**WORK REQUIRED:**
From the first line down to the line containing "The Formatter to use for the y labels.", print the records below exactly, leaving every picture out.

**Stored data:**
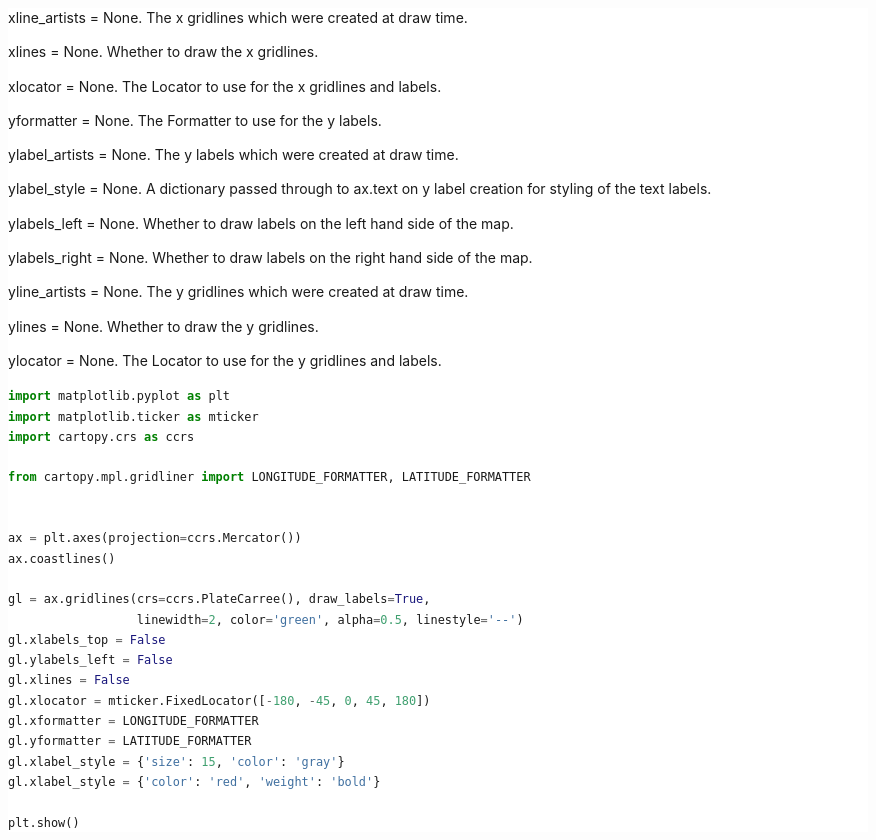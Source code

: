 xline_artists = None.
The x gridlines which were created at draw time.

xlines = None.
Whether to draw the x gridlines.

xlocator = None.
The Locator to use for the x gridlines and labels.

yformatter = None.
The Formatter to use for the y labels.

ylabel_artists = None.
The y labels which were created at draw time.

ylabel_style = None.
A dictionary passed through to ax.text on y label creation for styling of the text labels.

ylabels_left = None.
Whether to draw labels on the left hand side of the map.

ylabels_right = None.
Whether to draw labels on the right hand side of the map.

yline_artists = None.
The y gridlines which were created at draw time.

ylines = None.
Whether to draw the y gridlines.

ylocator = None.
The Locator to use for the y gridlines and labels.


```python
import matplotlib.pyplot as plt
import matplotlib.ticker as mticker
import cartopy.crs as ccrs

from cartopy.mpl.gridliner import LONGITUDE_FORMATTER, LATITUDE_FORMATTER


ax = plt.axes(projection=ccrs.Mercator())
ax.coastlines()

gl = ax.gridlines(crs=ccrs.PlateCarree(), draw_labels=True,
                  linewidth=2, color='green', alpha=0.5, linestyle='--')
gl.xlabels_top = False
gl.ylabels_left = False
gl.xlines = False
gl.xlocator = mticker.FixedLocator([-180, -45, 0, 45, 180])
gl.xformatter = LONGITUDE_FORMATTER
gl.yformatter = LATITUDE_FORMATTER
gl.xlabel_style = {'size': 15, 'color': 'gray'}
gl.xlabel_style = {'color': 'red', 'weight': 'bold'}

plt.show()
```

**EXERCISE RESULT:**
Source code

: xline_artists = None.
The x gridlines which were created at draw time.

xlines = None.
Whether to draw the x gridlines.

xlocator = None.
The Locator to use for the x gridlines and labels.

yformatter = None.
The Formatter to use for the y labels.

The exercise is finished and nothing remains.